What you will do: No pictures, please. Output the lines from the start of the data through the line that contains "hosted by [Sharing", both included, exactly as they stand.

-------------------------

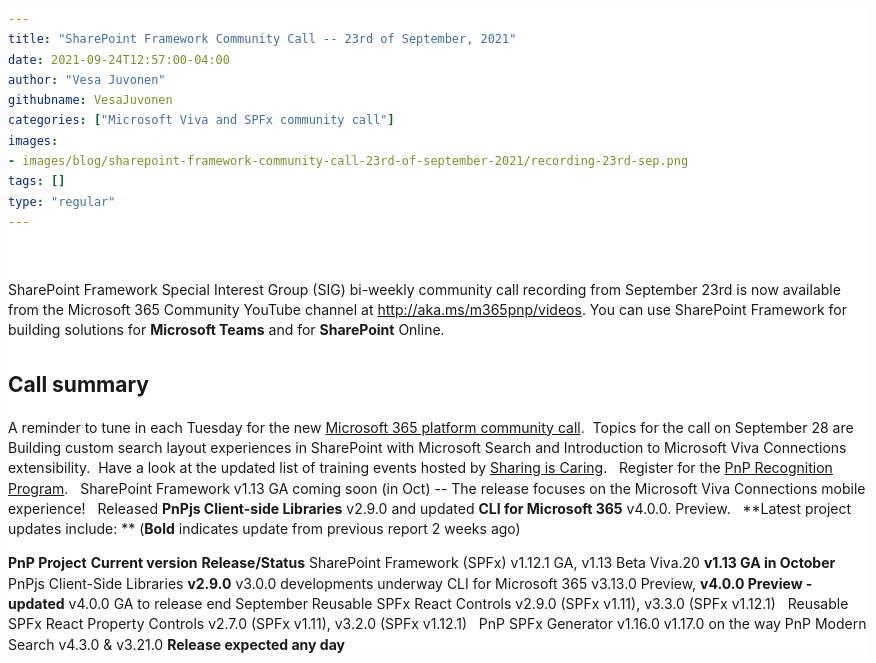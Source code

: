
 ```yaml
---
title: "SharePoint Framework Community Call -- 23rd of September, 2021"
date: 2021-09-24T12:57:00-04:00
author: "Vesa Juvonen"
githubname: VesaJuvonen
categories: ["Microsoft Viva and SPFx community call"]
images:
- images/blog/sharepoint-framework-community-call-23rd-of-september-2021/recording-23rd-sep.png
tags: []
type: "regular"
---
```

 

SharePoint Framework Special Interest Group (SIG) bi-weekly community
call recording from September 23rd is now available from the Microsoft
365 Community YouTube channel at <http://aka.ms/m365pnp/videos>. You can
use SharePoint Framework for building solutions for **Microsoft
Teams** and for **SharePoint** Online.

## Call summary


A reminder to tune in each Tuesday for the new [Microsoft 365 platform
community call](https://aka.ms/m365-dev-call).  Topics for the call on
September 28 are Building custom search layout experiences in SharePoint
with Microsoft Search and Introduction to Microsoft Viva Connections
extensibility.  Have a look at the updated list of training events
hosted by [Sharing is Caring](https://pnp.github.io/sharing-is-caring/).
  Register for the [PnP Recognition
Program](https://aka.ms/m365pnp-recognition).   SharePoint Framework
v1.13 GA coming soon (in Oct) -- The release focuses on the Microsoft
Viva Connections mobile experience!   Released **PnPjs Client-side
Libraries** v2.9.0 and updated **CLI for Microsoft 365** v4.0.0.
Preview.  
**Latest project updates include: ** (**Bold** indicates update from
previous report 2 weeks ago) 

  **PnP Project**                         **Current version**                             **Release/Status**
  SharePoint Framework (SPFx)             v1.12.1 GA, v1.13 Beta Viva.20                  **v1.13 GA in October**
  PnPjs Client-Side Libraries             **v2.9.0**                                      v3.0.0 developments underway
  CLI for Microsoft 365                   v3.13.0 Preview, **v4.0.0 Preview - updated**   v4.0.0 GA to release end September
  Reusable SPFx React Controls            v2.9.0 (SPFx v1.11), v3.3.0 (SPFx v1.12.1)       
  Reusable SPFx React Property Controls   v2.7.0 (SPFx v1.11), v3.2.0 (SPFx v1.12.1)       
  PnP SPFx Generator                      v1.16.0                                         v1.17.0 on the way
  PnP Modern Search                       v4.3.0 & v3.21.0                                **Release expected any day**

-------------------------

Task solution:
Source code

:
 ```yaml
---
title: "SharePoint Framework Community Call -- 23rd of September, 2021"
date: 2021-09-24T12:57:00-04:00
author: "Vesa Juvonen"
githubname: VesaJuvonen
categories: ["Microsoft Viva and SPFx community call"]
images:
- images/blog/sharepoint-framework-community-call-23rd-of-september-2021/recording-23rd-sep.png
tags: []
type: "regular"
---
```

 

SharePoint Framework Special Interest Group (SIG) bi-weekly community
call recording from September 23rd is now available from the Microsoft
365 Community YouTube channel at <http://aka.ms/m365pnp/videos>. You can
use SharePoint Framework for building solutions for **Microsoft
Teams** and for **SharePoint** Online.

## Call summary


A reminder to tune in each Tuesday for the new [Microsoft 365 platform
community call](https://aka.ms/m365-dev-call).  Topics for the call on
September 28 are Building custom search layout experiences in SharePoint
with Microsoft Search and Introduction to Microsoft Viva Connections
extensibility.  Have a look at the updated list of training events
hosted by [Sharing is Caring](https://pnp.github.io/sharing-is-caring/).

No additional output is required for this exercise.